Your assignment – Once you have checked the records that follow, state how many of their lines hold "엔티티를", giving the number only.
+++ Record set +++
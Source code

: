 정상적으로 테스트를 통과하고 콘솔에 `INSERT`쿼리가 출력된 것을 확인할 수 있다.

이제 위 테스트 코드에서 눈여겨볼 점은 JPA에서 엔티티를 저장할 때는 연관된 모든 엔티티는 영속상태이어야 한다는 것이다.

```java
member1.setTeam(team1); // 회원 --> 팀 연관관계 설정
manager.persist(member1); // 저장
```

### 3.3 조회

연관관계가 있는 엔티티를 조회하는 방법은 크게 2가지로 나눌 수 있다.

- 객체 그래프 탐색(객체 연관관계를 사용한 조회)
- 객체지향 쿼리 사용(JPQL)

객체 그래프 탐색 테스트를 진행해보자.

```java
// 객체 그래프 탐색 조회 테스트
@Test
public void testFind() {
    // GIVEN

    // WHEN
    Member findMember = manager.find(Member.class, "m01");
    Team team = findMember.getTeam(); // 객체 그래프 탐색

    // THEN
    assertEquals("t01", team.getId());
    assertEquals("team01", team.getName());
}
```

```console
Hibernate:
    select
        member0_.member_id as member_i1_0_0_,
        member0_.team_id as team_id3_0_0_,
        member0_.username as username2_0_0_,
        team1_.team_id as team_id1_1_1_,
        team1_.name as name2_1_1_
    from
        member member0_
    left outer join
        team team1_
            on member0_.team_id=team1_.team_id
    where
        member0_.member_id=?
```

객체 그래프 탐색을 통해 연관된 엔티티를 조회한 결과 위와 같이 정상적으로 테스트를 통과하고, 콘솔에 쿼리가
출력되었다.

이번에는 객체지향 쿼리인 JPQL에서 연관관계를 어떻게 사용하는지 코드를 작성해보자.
+++
Solution to the exercise – 3